> _YOUR GOAL_
For each line in the data that includes "later", make a copy.

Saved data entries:
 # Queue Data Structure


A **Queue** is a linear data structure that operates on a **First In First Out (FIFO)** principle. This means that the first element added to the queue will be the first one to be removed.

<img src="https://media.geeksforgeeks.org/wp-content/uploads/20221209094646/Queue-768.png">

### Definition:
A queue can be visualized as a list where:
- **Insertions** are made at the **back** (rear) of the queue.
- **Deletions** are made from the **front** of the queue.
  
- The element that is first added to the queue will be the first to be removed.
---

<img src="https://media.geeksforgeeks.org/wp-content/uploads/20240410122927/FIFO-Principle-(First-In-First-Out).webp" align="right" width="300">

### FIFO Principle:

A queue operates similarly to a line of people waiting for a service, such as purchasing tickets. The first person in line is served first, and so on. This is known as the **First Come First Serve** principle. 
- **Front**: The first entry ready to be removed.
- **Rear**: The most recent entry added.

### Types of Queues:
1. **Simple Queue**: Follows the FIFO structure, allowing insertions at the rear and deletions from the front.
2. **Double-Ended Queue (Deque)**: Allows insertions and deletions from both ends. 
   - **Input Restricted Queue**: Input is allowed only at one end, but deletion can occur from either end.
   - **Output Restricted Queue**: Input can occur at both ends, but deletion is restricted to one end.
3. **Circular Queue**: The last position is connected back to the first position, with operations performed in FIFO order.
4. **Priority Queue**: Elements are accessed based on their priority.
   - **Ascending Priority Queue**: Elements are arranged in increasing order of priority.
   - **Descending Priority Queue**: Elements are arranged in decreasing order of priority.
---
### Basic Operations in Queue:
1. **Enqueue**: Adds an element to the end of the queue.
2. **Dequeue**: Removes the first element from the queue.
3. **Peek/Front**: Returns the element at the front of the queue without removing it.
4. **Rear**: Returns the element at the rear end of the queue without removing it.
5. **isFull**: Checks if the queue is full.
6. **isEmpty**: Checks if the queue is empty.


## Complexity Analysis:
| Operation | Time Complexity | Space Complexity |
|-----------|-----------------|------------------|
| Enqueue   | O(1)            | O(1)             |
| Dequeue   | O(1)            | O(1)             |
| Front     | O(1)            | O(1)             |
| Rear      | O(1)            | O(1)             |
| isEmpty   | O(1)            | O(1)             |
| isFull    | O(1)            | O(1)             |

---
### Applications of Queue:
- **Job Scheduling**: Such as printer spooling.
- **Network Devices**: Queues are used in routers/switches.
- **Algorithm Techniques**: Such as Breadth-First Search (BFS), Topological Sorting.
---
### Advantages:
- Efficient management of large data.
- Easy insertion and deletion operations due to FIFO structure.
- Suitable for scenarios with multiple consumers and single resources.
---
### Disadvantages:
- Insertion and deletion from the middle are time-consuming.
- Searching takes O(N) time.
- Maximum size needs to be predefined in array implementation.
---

--

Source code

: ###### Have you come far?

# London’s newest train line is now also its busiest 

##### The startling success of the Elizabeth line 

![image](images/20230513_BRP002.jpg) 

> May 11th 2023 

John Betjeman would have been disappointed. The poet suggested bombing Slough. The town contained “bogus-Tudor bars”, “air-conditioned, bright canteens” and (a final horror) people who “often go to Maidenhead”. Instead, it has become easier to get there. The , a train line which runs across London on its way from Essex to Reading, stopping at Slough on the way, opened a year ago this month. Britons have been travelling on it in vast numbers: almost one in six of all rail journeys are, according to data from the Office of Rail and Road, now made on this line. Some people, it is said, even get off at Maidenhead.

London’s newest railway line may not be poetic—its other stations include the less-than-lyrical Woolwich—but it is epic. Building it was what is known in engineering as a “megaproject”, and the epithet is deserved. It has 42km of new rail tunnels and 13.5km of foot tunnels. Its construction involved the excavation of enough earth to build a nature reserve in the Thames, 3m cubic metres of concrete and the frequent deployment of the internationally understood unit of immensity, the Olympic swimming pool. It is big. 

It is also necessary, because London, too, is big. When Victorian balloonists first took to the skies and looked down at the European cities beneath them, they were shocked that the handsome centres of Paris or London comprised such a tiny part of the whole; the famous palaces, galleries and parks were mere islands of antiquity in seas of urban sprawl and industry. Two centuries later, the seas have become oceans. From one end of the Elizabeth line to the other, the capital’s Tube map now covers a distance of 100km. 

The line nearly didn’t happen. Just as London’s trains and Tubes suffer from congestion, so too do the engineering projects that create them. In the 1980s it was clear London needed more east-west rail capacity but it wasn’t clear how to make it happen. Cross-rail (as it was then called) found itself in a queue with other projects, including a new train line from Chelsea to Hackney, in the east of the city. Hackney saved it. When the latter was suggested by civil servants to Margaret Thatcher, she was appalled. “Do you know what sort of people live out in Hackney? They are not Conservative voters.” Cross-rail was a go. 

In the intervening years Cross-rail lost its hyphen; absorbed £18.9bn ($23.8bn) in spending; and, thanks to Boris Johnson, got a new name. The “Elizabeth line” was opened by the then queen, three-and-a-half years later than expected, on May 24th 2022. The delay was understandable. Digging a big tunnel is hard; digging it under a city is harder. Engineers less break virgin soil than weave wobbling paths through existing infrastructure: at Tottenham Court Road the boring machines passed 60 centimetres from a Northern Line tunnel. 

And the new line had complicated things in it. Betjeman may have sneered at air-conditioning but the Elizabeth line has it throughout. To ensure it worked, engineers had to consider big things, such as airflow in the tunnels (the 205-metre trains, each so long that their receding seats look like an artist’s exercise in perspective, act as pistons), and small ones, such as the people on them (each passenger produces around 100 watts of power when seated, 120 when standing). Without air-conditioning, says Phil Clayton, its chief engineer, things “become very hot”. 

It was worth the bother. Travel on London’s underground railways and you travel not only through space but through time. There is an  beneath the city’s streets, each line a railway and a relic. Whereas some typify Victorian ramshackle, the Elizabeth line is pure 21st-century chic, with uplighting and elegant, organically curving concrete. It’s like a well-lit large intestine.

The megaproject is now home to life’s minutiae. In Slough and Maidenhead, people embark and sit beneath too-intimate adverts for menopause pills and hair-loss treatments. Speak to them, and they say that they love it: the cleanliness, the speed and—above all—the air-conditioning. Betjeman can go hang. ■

> _RESULT OF THIS TASK_
It is also necessary, because London, too, is big. When Victorian balloonists first took to the skies and looked down at the European cities beneath them, they were shocked that the handsome centres of Paris or London comprised such a tiny part of the whole; the famous palaces, galleries and parks were mere islands of antiquity in seas of urban sprawl and industry. Two centuries later, the seas have become oceans. From one end of the Elizabeth line to the other, the capital’s Tube map now covers a distance of 100km. 
In the intervening years Cross-rail lost its hyphen; absorbed £18.9bn ($23.8bn) in spending; and, thanks to Boris Johnson, got a new name. The “Elizabeth line” was opened by the then queen, three-and-a-half years later than expected, on May 24th 2022. The delay was understandable. Digging a big tunnel is hard; digging it under a city is harder. Engineers less break virgin soil than weave wobbling paths through existing infrastructure: at Tottenham Court Road the boring machines passed 60 centimetres from a Northern Line tunnel. 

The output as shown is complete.